You can also claim a 100% deduction for the donations made to the PM CAREs fund until June 2020 while filing the ITR for AY 2020-21. The time limit was also extended to September 30, 2020 for claiming capital gains exemption. A taxpayer can make investments or deposit in the capital gains account scheme until September 30, 2020 to claim the exemption under section 54 to 54GB while filing the ITR filing for AY 2020-21.

The government announced the extension of the deadline of linking PAN with Aadhaar by nine months from June 30, 2020 to March 31, 2021. Failure to link PAN with your Aadhaar will render the PAN inoperative from April 1, 2021. An extension was also granted for assessments getting barred as of December 31, 2020 to March 31, 2021 and those getting barred on March 31, 2021 are extended till September 30, 2021. 

Conditions to determine the residential status by an individual’s presence in the number of days for FY20 has been relaxed. Hence any prolonged period of stay by the individuals who have come to visit India and are unable to fly back due to travel restriction or quarantine get excluded. However, the government is yet to issue a clarification in respect of extended stay during FY21.

The rates of Tax Deduction at Source (TDS) for non-salaried payments made to residents like payment for a contract, interest, rent, commission, professional fees, dividend, commission, brokerage, etc. and rates of Tax Collection at Source (TCS) for the specified receipts are reduced by 25%.

The reduced rates of TDS/TCS are applicable from May 14, 2020 to March 31, 2021. However, in cases where the tax is required to be deducted or collected at a higher rate due to non-furnishing of PAN number, there will be no reduction in rates of TDS or TCS.

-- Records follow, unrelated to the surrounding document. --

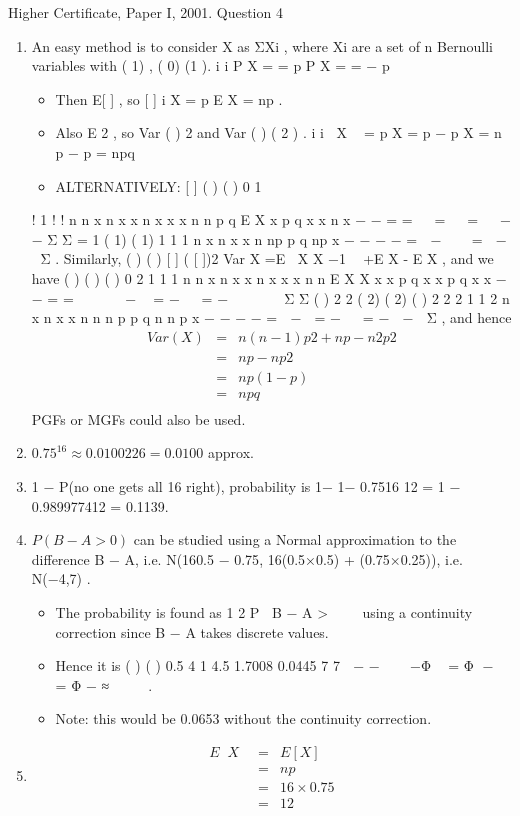 \documentclass[a4paper,12pt]{article}
\begin{document}
Higher Certificate, Paper I, 2001. Question 4
\begin{enumerate}
\item An easy method is to consider X as ΣXi , where Xi are a set of n Bernoulli variables
with ( 1) , ( 0) (1 ). i i P X = = p P X = = − p
\begin{itemize}
\item Then E[ ] , so [ ] i X = p E X = np .
\item Also E 2 , so Var ( ) 2 and Var ( ) ( 2 ) . i i X  = p X = p − p X = n p − p = npq
\item ALTERNATIVELY: [ ] ( ) ( ) 0 1

\end{itemize}
!
1 ! !
n n x n x
x n x
x x
n n p q E X x p q
x x n x
−
−
= =
 
=   =   − −
Σ Σ
= 1 ( 1) ( 1)
1
1
1
n
x n x
x
n
np p q np
x
− − − −
=
 − 
  =  − 
Σ .
Similarly, ( ) ( ) [ ] ( [ ])2 Var X =E X X −1  +E X - E X , and we have
( ) ( ) ( )
0 2
1 1 1
n n
x n x x n x
x x
n n
E X X x x p q x x p q
x x
− −
= =
   
 −  = −   = −  
   
Σ Σ
( ) 2 2 ( 2) ( 2) ( ) 2
2
2
1 1
2
n
x n x
x
n
n n p p q n n p
x
− − − −
=
 − 
= −   = −  − 
Σ ,
and hence 
\begin{eqnarray*}
Var (X) &=& n(n −1) p2 + np − n2 p2 \\
&=& np − np2\\ 
&=& np(1-p) \\
&=& npq \\
\end{eqnarray*}
PGFs or MGFs could also be used.
\item  $0.75^{16} \approx 0.0100226 = 0.0100$ approx.
\item 1 − P(no one gets all 16 right), probability is { }1− 1− 0.7516 12
= 1 − {0.9899774}12 = 0.1139.
\item $P(B − A > 0)$ can be studied using a Normal approximation to the difference
B − A, i.e. N(16{0.5 − 0.75}, 16{(0.5×0.5) + (0.75×0.25)}), i.e. N(−4,7) .
\begin{itemize}
    \item The probability is found as 1
2
P B − A > 
 
using a continuity correction since B − A
takes discrete values.
\item Hence it is ( ) ( ) 0.5 4 1 4.5 1.7008 0.0445
7 7
 − −    −Φ  = Φ −  = Φ − ≈
   
.
\item Note: this would be 0.0653 without the continuity correction.
\end{itemize}

\item 
\begin{eqnarray*}
E X  &=& E[X ] \\
&=& np \\
&=& 16\times 0.75 \\
&=& 12 
\end{eqnarray*}


\end{enumerate}
\end{document}
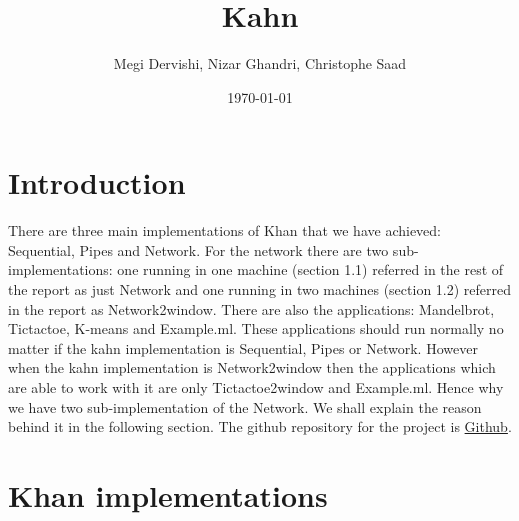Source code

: \documentclass[10pt,a4paper]{article}
\title{Kahn}
\author{Megi Dervishi, Nizar Ghandri, Christophe Saad}
\date{\today}
\begin{document}
\maketitle
\section{Introduction}
There are three main implementations of Khan that we have achieved: Sequential, Pipes and Network. For the network there are two sub-implementations: one running in one machine (section 1.1) referred in the rest of the report as just Network and one running in two machines (section 1.2) referred in the report as Network2window. There are also the applications: Mandelbrot, Tictactoe, K-means and Example.ml. These applications should run normally no matter if the kahn implementation is Sequential, Pipes or Network. However when the kahn implementation is Network2window then the applications which are able to work with it are only Tictactoe2window and Example.ml. Hence why we have two sub-implementation of the Network. We shall explain the reason behind it in the following section. The github repository for the project is \href{https://github.com/xopheS/kpn}{\color{blue}Github}.

\section{Khan implementations }
\end{document}
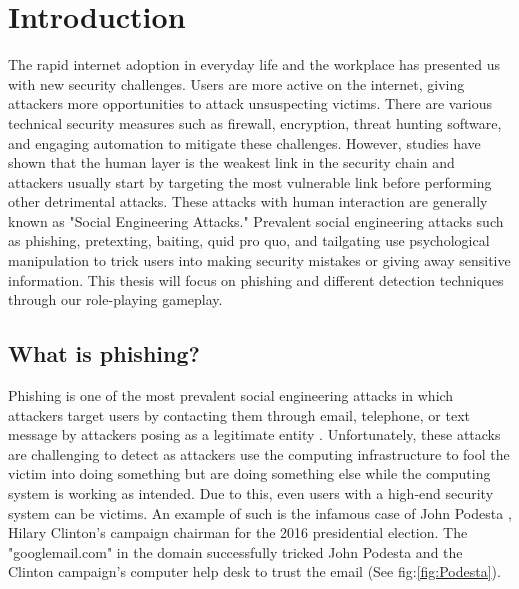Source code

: 

\pagestyle{plain} %
\setcounter{page}{1}


\chapter{Introduction}
The rapid internet adoption in everyday life and the workplace has presented us with new security challenges. Users are more active on the internet, giving attackers more opportunities to attack unsuspecting victims. There are various technical security measures such as firewall, encryption, threat hunting software, and engaging automation to mitigate these challenges. However, studies have shown that the human layer is the weakest link in the security chain \cite{jampen} and attackers usually start by targeting the most vulnerable link before performing other detrimental attacks. These attacks with human interaction are generally known as "Social Engineering Attacks." Prevalent social engineering attacks such as phishing, pretexting, baiting, quid pro quo, and tailgating use psychological manipulation to trick users into making security mistakes or giving away sensitive information. This thesis will focus on phishing and different detection techniques through our role-playing gameplay.

\section{What is phishing?}
Phishing is one of the most prevalent social engineering attacks in which attackers target users by contacting them through email, telephone, or text message by attackers posing as a legitimate entity \cite{phishing, apwg}. Unfortunately, these attacks are challenging to detect as attackers use the computing infrastructure to fool the victim into doing something but are doing something else while the computing system is working as intended. Due to this, even users with a high-end security system can be victims. An example of such is the infamous case of John Podesta \cite{Podesta}, Hilary Clinton's campaign chairman for the 2016 presidential election. The "googlemail.com" in the domain successfully tricked John Podesta and the Clinton campaign's computer help desk to trust the email (See fig:\ref{fig:Podesta}).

Validity period and threshold limit of the lower/nil tax certificates, i.e. from 15G/ 15H for FY 2019-20 was extended for a further period and remained valid till June 30 2020 for FY21.

The Last Due date for issuance of TDS/ TCS certificates pertaining to FY20 has been extended to July 31, 2020 and August 15, 2020 respectively. The due date for issuance of Form 16 was also extended to August 15, 2020.